Hong Kong Exchanges and Clearing Limited and The Stock Exchange of Hong Kong Limited takes no responsibility for the contents of this announcement, makes no representation as to its accuracy or completeness and expressly disclaims any liability whatsoever for any loss howsoever arising from or in reliance upon the whole or any part of the contents of this announcement.

Shanghai Jin Jiang Capital Company Limited *

上 海 錦 江 資 本 股 份 有 限 公 司

(a joint stock company incorporated in the People's Republic of China with limited liability)

(Stock Code: 02006)

INSIDE INFORMATION ANNOUNCEMENT

ENTERING INTO COOPERATION FRAMEWORK AGREEMENT

FOR EQUITY RESTRUCTURING AND

SWAP PROJECT OF SUBSIDIARIES

This announcement is made by the Company pursuant to Rule 13.09(2) of the Listing Rules and the Inside Information Provisions under Part XIVA of the Securities and Futures Ordinance (Chapter 571 of the Laws of Hong Kong).

On 31 July 2020, the Company, Shanghai International and its subsidiary, and Jin Jiang International and its subsidiary entered into the Cooperation Framework Agreement in relation to equity restructuring and swap project of subsidiaries.
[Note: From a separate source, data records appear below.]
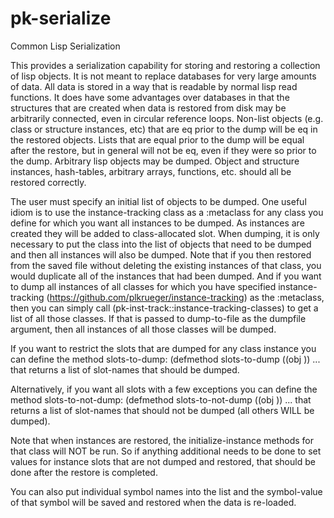 # pk-serialize
 Common Lisp Serialization

This provides a serialization capability for storing and restoring a collection of lisp objects. It is not meant to replace databases for very large amounts of data. All data is stored in a way that is readable by normal lisp read functions. It does have some advantages over databases in that the structures that are  created when data is restored from disk may be arbitrarily connected, even in circular reference loops.  Non-list objects (e.g. class or structure instances, etc) that are eq prior to the dump will be eq in the restored objects. Lists that are equal prior to the dump will be equal after the restore, but in general will not be eq, even if they were so prior to the dump. Arbitrary lisp objects may be dumped. Object and structure instances, hash-tables, arbitrary arrays, functions, etc. should all be restored correctly.

The user must specify an initial list of objects to be dumped. One useful idiom is to use the instance-tracking class as a :metaclass for any class you define for which you want all instances to be dumped. As instances are created they will be added to class-allocated slot. When dumping, it is only necessary to put the class into the list of objects that need to be dumped and then all instances will also be dumped. Note that if you then restored from the saved file without deleting the existing instances of that class, you would duplicate all of the instances that had been dumped. And if you want to dump all instances of all classes for which you have specified instance-tracking (https://github.com/plkrueger/instance-tracking) as the :metaclass, then you can simply call (pk-inst-track::instance-tracking-classes) to get a list of all those classes. If that is passed to dump-to-file as the dumpfile argument, then all instances of all those classes will be dumped.

If you want to restrict the slots that are dumped for any class instance you can define the method slots-to-dump:
    (defmethod slots-to-dump ((obj <your-class>)) ...
that returns a list of slot-names that should be dumped. 

Alternatively, if you want all slots with a few exceptions you can define the method slots-to-not-dump:
    (defmethod slots-to-not-dump ((obj <your-class>)) ...
that returns a list of slot-names that should not be dumped (all others WILL be dumped).

Note that when instances are restored, the initialize-instance methods for that class will NOT be run.  So if anything additional needs to be done to set values for instance slots that are not dumped and restored, that should be done after the restore is completed.

You can also put individual symbol names into the list and the symbol-value of that symbol will be saved and restored when the data is re-loaded.
  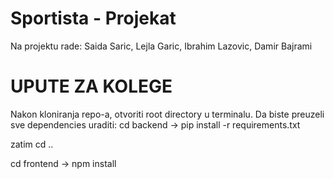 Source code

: # Sportista - Projekat
Na projektu rade: Saida Saric, Lejla Garic, Ibrahim Lazovic, Damir Bajrami


# UPUTE ZA KOLEGE
Nakon kloniranja repo-a, otvoriti root directory u terminalu. Da biste preuzeli sve dependencies uraditi:
cd backend -> pip install -r requirements.txt



zatim cd ..



cd frontend -> npm install
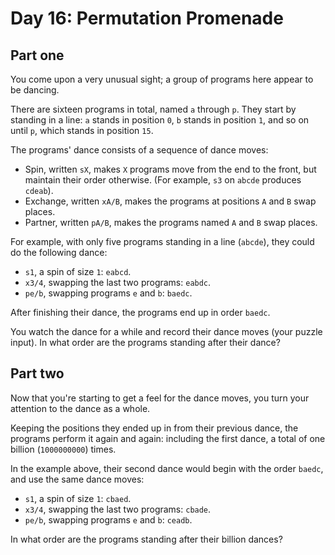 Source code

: # Day 16: Permutation Promenade
## Part one
You come upon a very unusual sight; a group of programs here appear to be dancing.

There are sixteen programs in total, named `a` through `p`. They start by standing in a line: `a` stands in position `0`, `b` stands in position `1`, and so on until `p`, which stands in position `15`.

The programs' dance consists of a sequence of dance moves:

- Spin, written `sX`, makes `X` programs move from the end to the front, but maintain their order otherwise. (For example, `s3` on `abcde` produces `cdeab`).
- Exchange, written `xA/B`, makes the programs at positions `A` and `B` swap places.
- Partner, written `pA/B`, makes the programs named `A` and `B` swap places.

For example, with only five programs standing in a line (`abcde`), they could do the following dance:

- `s1`, a spin of size `1`: `eabcd`.
- `x3/4`, swapping the last two programs: `eabdc`.
- `pe/b`, swapping programs `e` and `b`: `baedc`.

After finishing their dance, the programs end up in order `baedc`.

You watch the dance for a while and record their dance moves (your puzzle input). In what order are the programs standing after their dance?

## Part two
Now that you're starting to get a feel for the dance moves, you turn your attention to the dance as a whole.

Keeping the positions they ended up in from their previous dance, the programs perform it again and again: including the first dance, a total of one billion (`1000000000`) times.

In the example above, their second dance would begin with the order `baedc`, and use the same dance moves:

- `s1`, a spin of size `1`: `cbaed`.
- `x3/4`, swapping the last two programs: `cbade`.
- `pe/b`, swapping programs `e` and `b`: `ceadb`.

In what order are the programs standing after their billion dances?

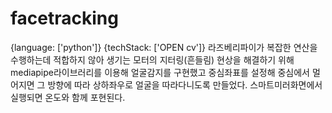 # facetracking
{language: ['python']}
{techStack: ['OPEN cv']}
라즈베리파이가 복잡한 연산을 수행하는데 적합하지 않아 생기는 모터의 지터링(흔들림) 현상을 해결하기 위해 mediapipe라이브러리를 이용해 얼굴감지를 구현했고 중심좌표를 설정해 중심에서 멀어지면 그 방향에 따라 상하좌우로 얼굴을 따라다니도록 만들었다. 스마트미러화면에서 실행되면 온도와 함께 포현된다.
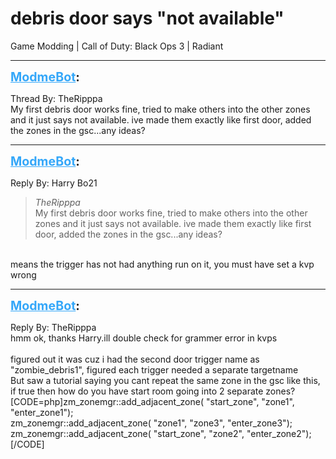 # debris door says "not available"
Game Modding | Call of Duty: Black Ops 3 | Radiant

---
<strong style="font-size: 1.4em;"><span style="text-decoration: underline;text-decoration-color: #34a7f9;"><span style="color:#34a7f9;">ModmeBot</span></span>:</strong>

<p>Thread By: TheRipppa<br />My first debris door works fine, tried to make others into the other zones and it just says not available. ive made them exactly like first door, added the zones in the gsc...any ideas?</p>

---
<strong style="font-size: 1.4em;"><span style="text-decoration: underline;text-decoration-color: #34a7f9;"><span style="color:#34a7f9;">ModmeBot</span></span>:</strong>

<p>Reply By: Harry Bo21<br /><blockquote><em>TheRipppa</em><br />My first debris door works fine, tried to make others into the other zones and it just says not available. ive made them exactly like first door, added the zones in the gsc...any ideas?</blockquote><br /> means the trigger has not had anything run on it, you must have set a kvp wrong</p>

---
<strong style="font-size: 1.4em;"><span style="text-decoration: underline;text-decoration-color: #34a7f9;"><span style="color:#34a7f9;">ModmeBot</span></span>:</strong>

<p>Reply By: TheRipppa<br />hmm ok, thanks Harry.ill double check for grammer error in kvps<br /> <br />figured out it was cuz i had the second door trigger name as &quot;zombie_debris1&quot;, figured each trigger needed a separate targetname<br />But saw a tutorial saying you cant repeat the same zone in the gsc like this, if true then how do you have start room going into 2 separate zones?<br />[CODE=php]zm_zonemgr::add_adjacent_zone( &quot;start_zone&quot;, &quot;zone1&quot;, &quot;enter_zone1&quot;);<br />    zm_zonemgr::add_adjacent_zone( &quot;zone1&quot;, &quot;zone3&quot;, &quot;enter_zone3&quot;);<br />    zm_zonemgr::add_adjacent_zone( &quot;start_zone&quot;, &quot;zone2&quot;, &quot;enter_zone2&quot;);[/CODE]</p>
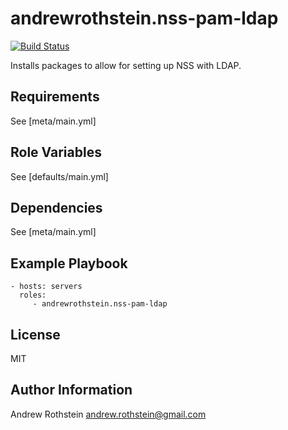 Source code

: andrewrothstein.nss-pam-ldap
============================
[![Build Status](https://travis-ci.org/andrewrothstein/ansible-nss-pam-ldap.svg?branch=master)](https://travis-ci.org/andrewrothstein/ansible-nss-pam-ldap)

Installs packages to allow for setting up NSS with LDAP.

Requirements
------------

See [meta/main.yml]

Role Variables
--------------

See [defaults/main.yml]

Dependencies
------------

See [meta/main.yml]

Example Playbook
----------------

    - hosts: servers
      roles:
         - andrewrothstein.nss-pam-ldap

License
-------

MIT

Author Information
------------------

Andrew Rothstein andrew.rothstein@gmail.com

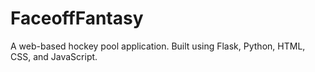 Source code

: # FaceoffFantasy
A web-based hockey pool application. Built using Flask, Python, HTML, CSS, and JavaScript.
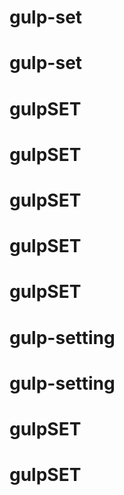 # gulp-set
# gulp-set
# gulpSET
# gulpSET
# gulpSET
# gulpSET
# gulpSET
# gulp-setting
# gulp-setting
# gulpSET
# gulpSET
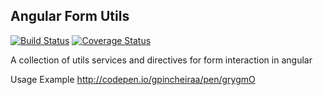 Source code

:## Angular Form Utils

[travis-image]: https://travis-ci.org/gpincheiraa/angular-rut-validator.png
[travis-url]: https://travis-ci.org/gpincheiraa/angular-rut-validator

[coveralls-image]: https://coveralls.io/repos/github/gpincheiraa/angular-rut-validator/badge.svg?branch=master
[coveralls-url]: https://coveralls.io/github/gpincheiraa/angular-rut-validator?branch=master


[![Build Status][travis-image]][travis-url] [![Coverage Status][coveralls-image]][coveralls-url]


A collection of utils services and directives for form interaction in angular

Usage Example http://codepen.io/gpincheiraa/pen/grygmO


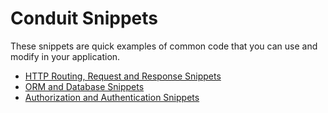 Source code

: # Conduit Snippets

These snippets are quick examples of common code that you can use and modify in your application.

* [HTTP Routing, Request and Response Snippets](http.md)
* [ORM and Database Snippets](orm.md)
* [Authorization and Authentication Snippets](auth.md)


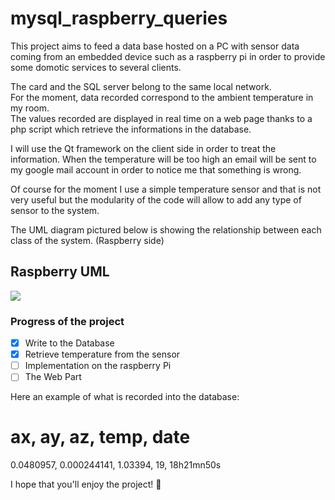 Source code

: # mysql_raspberry_queries

This project aims to feed a data base hosted on a PC with sensor data coming from an embedded device such as a raspberry pi in order to provide some domotic services to several clients.

The card and the SQL server belong to the same local network.  
For the moment, data recorded correspond to the ambient temperature in my room.  
The values recorded are displayed in real time on a web page thanks to a php script which retrieve the informations in the database.

I will use the Qt framework on the client side in order to treat the information.
When the temperature will be too high an email will be sent to my google mail account in order to notice me that something is wrong.

Of course for the moment I use a simple temperature sensor and that is not very useful but the modularity of the code will allow to add any type of sensor to the system.

The UML diagram pictured below is showing the relationship between each class of the system. (Raspberry side)

## Raspberry UML

![](https://github.com/eiithel/mysql_raspberry_queries/blob/master/documents/UML_UML_queries.png)
 
### Progress of the project
 
- [x] Write to the Database 
- [x] Retrieve temperature from the sensor
- [ ] Implementation on the raspberry Pi
- [ ] The Web Part

Here an example of what is recorded into the database:  
# ax, ay, az, temp, date
0.0480957, 0.000244141, 1.03394, 19, 18h21mn50s

I hope that you'll enjoy the project! :green_heart:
Pursuant to the Cooperation Framework Agreement and the strategic positioning of ''share capital, assets, capital and resources'' of the Company as well as the requirements of deepening the reform and focusing on the development of core business of the Company, it is proposed that a series of restructuring and swap of equity interests in Sofitel Hyland, Jian Guo Hotel and Kunlun Hotel in relation to the Group will be conducted, in order to optimise the hotel assets of the Company and enhance its overall strength in the market.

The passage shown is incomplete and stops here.